Bitcoin is unstoppable – as China proves

Bitcoin is unstoppable – as China proves

Bitcoin has, once again, proved it is an unstoppable force in the global financial system – and what’s surprising is that it has done so in China.

Blockchain analytics firm Chainalysis has released its 2022 Global Cryptocurrency Adoption Index detailing world usage of Bitcoin and other digital currencies.

Emerging markets dominate the adoption index. The World Bank places countries into four categories based on income levels and overall economic development: high income, upper middle income, lower middle income, and low income. Using that framework, we find that the middle two categories dominate the top of the index.

Of the report’s top 20 ranked countries, 10 are lower middle income: Vietnam, the Philippines, Ukraine, India, Pakistan, Nigeria, Morocco, Nepal, Kenya, and Indonesia.

Eight are upper middle income: Brazil, Thailand, Russia, China, Turkey, Argentina, Colombia, and Ecuador.

And two are high income: the United States and the United Kingdom.

Arguably the report’s most interesting finding is that, despite last year’s ban, China has returned to rank among the top 10 countries in the world for adoption.

It was last September when the country’s central bank announced that all transactions of cryptocurrencies are illegal, in effect banning digital tokens such as Bitcoin. It was Beijing’s seventh attempt to crack down on the internationally booming sector.

It was the clearest indication yet that China wanted to shut down cryptocurrency trading in all its forms. A statement made clear that those who are involved in “illegal financial activities” are committing a crime and will be prosecuted.

This is why China re-entering the Top 10 of the index this year after placing 13th in 2021 is critical.

It suggests that the ban has either been ineffective and/or poorly enforced.

It highlights Bitcoin’s fundamental qualities: the inherent value of digital, borderless, global, tamper-proof, unconfiscatable currencies.
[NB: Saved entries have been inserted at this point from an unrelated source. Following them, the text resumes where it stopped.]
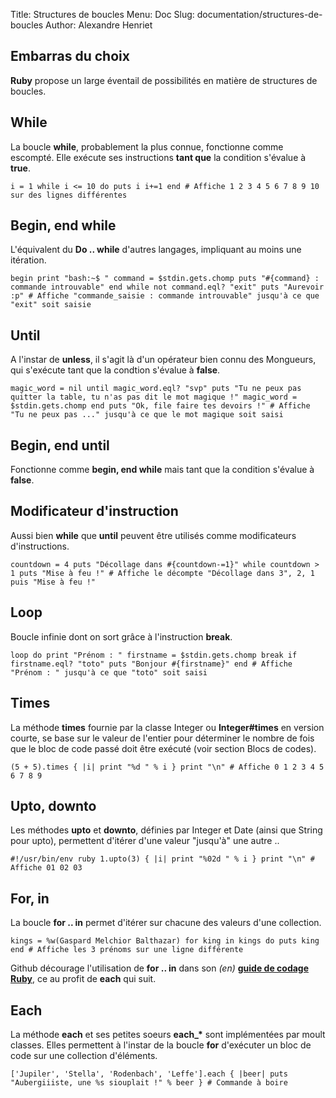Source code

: Title: Structures de boucles
Menu: Doc
Slug: documentation/structures-de-boucles
Author: Alexandre Henriet

Embarras du choix
-----------------

**Ruby** propose un large éventail de possibilités en matière de structures de boucles.

While
-----

La boucle **while**, probablement la plus connue, fonctionne comme escompté. Elle exécute ses instructions **tant que** la condition s'évalue à **true**.

`i = 1
while i <= 10 do
  puts i
  i+=1
end # Affiche 1 2 3 4 5 6 7 8 9 10 sur des lignes différentes`

Begin, end while
----------------

L'équivalent du **Do .. while** d'autres langages, impliquant au moins une itération.

`begin
  print "bash:~$ "
  command = $stdin.gets.chomp
  puts "#{command} : commande introuvable"
end while not command.eql? "exit"
puts "Aurevoir :p" # Affiche "commande_saisie : commande introuvable" jusqu'à ce que "exit" soit saisie`

Until
-----

A l'instar de **unless**, il s'agit là d'un opérateur bien connu des Mongueurs, qui s'exécute tant que la condtion s'évalue à **false**.

`magic_word = nil
until magic_word.eql? "svp"
  puts "Tu ne peux pas quitter la table, tu n'as pas dit le mot magique !"
  magic_word = $stdin.gets.chomp
end
puts "Ok, file faire tes devoirs !" # Affiche "Tu ne peux pas ..." jusqu'à ce que le mot magique soit saisi`

Begin, end until
----------------

Fonctionne comme **begin, end while** mais tant que la condition s'évalue à **false**.

Modificateur d'instruction
--------------------------

Aussi bien **while** que **until** peuvent être utilisés comme modificateurs d'instructions.

`countdown = 4
puts "Décollage dans #{countdown-=1}" while countdown > 1
puts "Mise à feu !" # Affiche le décompte "Décollage dans 3", 2, 1 puis "Mise à feu !"`

Loop
----

Boucle infinie dont on sort grâce à l'instruction **break**.

`loop do
  print "Prénom : "
  firstname = $stdin.gets.chomp
  break if firstname.eql? "toto"
  puts "Bonjour #{firstname}"
end # Affiche "Prénom : " jusqu'à ce que "toto" soit saisi`

Times
-----

La méthode **times** fournie par la classe Integer ou **Integer\#times** en version courte, se base sur le valeur de l'entier pour déterminer le nombre de fois que le bloc de code passé doit être exécuté (voir section Blocs de codes).

`(5 + 5).times { |i|
  print "%d " % i
}
print "\n" # Affiche 0 1 2 3 4 5 6 7 8 9`

Upto, downto
------------

Les méthodes **upto** et **downto**, définies par Integer et Date (ainsi que String pour upto), permettent d'itérer d'une valeur "jusqu'à" une autre ..

`#!/usr/bin/env ruby
1.upto(3) { |i|
  print "%02d " % i
}
print "\n" # Affiche 01 02 03`

For, in
-------

La boucle **for .. in** permet d'itérer sur chacune des valeurs d'une collection.

`kings = %w(Gaspard Melchior Balthazar)
for king in kings do
  puts king
end # Affiche les 3 prénoms sur une ligne différente`

Github décourage l'utilisation de **for .. in** dans son *(en)* [**guide de codage Ruby**](https://github.com/styleguide/ruby/), ce au profit de **each** qui suit.

Each
----

La méthode **each** et ses petites soeurs **each\_\*** sont implémentées par moult classes. Elles permettent à l'instar de la boucle **for** d'exécuter un bloc de code sur une collection d'éléments.

`['Jupiler', 'Stella', 'Rodenbach', 'Leffe'].each { |beer|
  puts "Aubergiiiste, une %s siouplait !" % beer
} # Commande à boire`
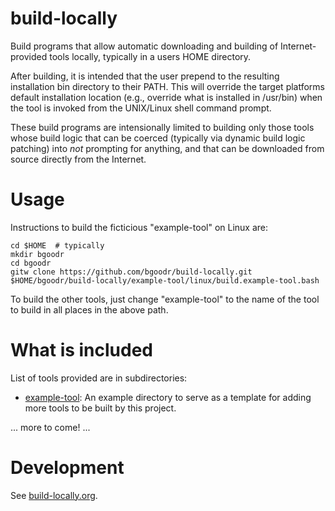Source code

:build-locally
=============

Build programs that allow automatic downloading and building of
Internet-provided tools locally, typically in a users HOME
directory. 

After building, it is intended that the user prepend to the resulting
installation bin directory to their PATH. This will override the
target platforms default installation location (e.g., override what is
installed in /usr/bin) when the tool is invoked from the UNIX/Linux
shell command prompt.

These build programs are intensionally limited to building only those
tools whose build logic that can be coerced (typically via dynamic
build logic patching) into *not* prompting for anything, and that can
be downloaded from source directly from the Internet.

Usage
=====

Instructions to build the ficticious "example-tool" on Linux are:

    cd $HOME  # typically
    mkdir bgoodr
    cd bgoodr
    gitw clone https://github.com/bgoodr/build-locally.git
    $HOME/bgoodr/build-locally/example-tool/linux/build.example-tool.bash

To build the other tools, just change "example-tool" to the name of
the tool to build in all places in the above path.

What is included
================

List of tools provided are in subdirectories:

* [example-tool](example-tool/README.md): An example directory to serve
as a template for adding more tools to be built by this project.

... more to come! ...

Development
===========

See [build-locally.org](build-locally.org).
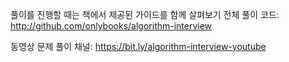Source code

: 풀이를 진행할 때는 책에서 제공된 가이드를 함께 살펴보기
전체 풀이 코드: http://github.com/onlybooks/algorithm-interview

동영상 문제 풀이 채널: https://bit.ly/algorithm-interview-youtube
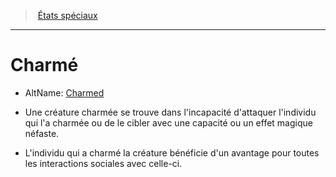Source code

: ﻿---
!GenericItem
Name: Charmé
AltName: '[Charmed](srd_conditions_charmed.md)'
Id: conditions_hd.md#charmé
ParentLink: conditions_hd.md#États-spéciaux
ParentName: États spéciaux
NameLevel: 1
Attributes:
  Name: Charmé
  Markdown: >+
    # <!--Name-->Charmé<!--/Name-->


    - AltName: <!--AltName-->[Charmed](srd_conditions_charmed.md)<!--/AltName-->


    * Une créature charmée se trouve dans l'incapacité d'attaquer l'individu qui l'a charmée ou de le cibler avec une capacité ou un effet magique néfaste.


    * L'individu qui a charmé la créature bénéficie d'un avantage pour toutes les interactions sociales avec celle-ci.

  AltName: '[Charmed](srd_conditions_charmed.md)'
AttributesDictionary: >+
  Name: Charmé

  Markdown: >+

    # <!--Name-->Charmé<!--/Name-->





    - AltName: <!--AltName-->[Charmed](srd_conditions_charmed.md)<!--/AltName-->





    * Une créature charmée se trouve dans l'incapacité d'attaquer l'individu qui l'a charmée ou de le cibler avec une capacité ou un effet magique néfaste.





    * L'individu qui a charmé la créature bénéficie d'un avantage pour toutes les interactions sociales avec celle-ci.



  AltName: '[Charmed](srd_conditions_charmed.md)'

---
> [États spéciaux](hd_conditions.md)

---

# Charmé

- AltName: [Charmed](srd_conditions_charmed.md)

* Une créature charmée se trouve dans l'incapacité d'attaquer l'individu qui l'a charmée ou de le cibler avec une capacité ou un effet magique néfaste.

* L'individu qui a charmé la créature bénéficie d'un avantage pour toutes les interactions sociales avec celle-ci.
It will also serve as a wake-up call to other central banks and governments that believe they can ban digital currencies in an increasingly tech-driven world.

More regulation of this sector is undoubtedly on the way, and this is a good thing and one I have long championed.

But it remains clear that if authoritarian Beijing has failed to stop Bitcoin – even in the current protracted bear market – it will be almost impossible elsewhere.

 Indeed, as I have previously said, I expect that more nations will inevitably adopt Bitcoin as legal tender.

These will, naturally, more likely be emerging markets, because cryptocurrency provides tangible benefits to people living within unstable economic conditions.

It seems to me, and others, that China’s Bitcoin ban might have spectacularly backfired on Beijing and, perhaps, further strengthened the case for digital assets.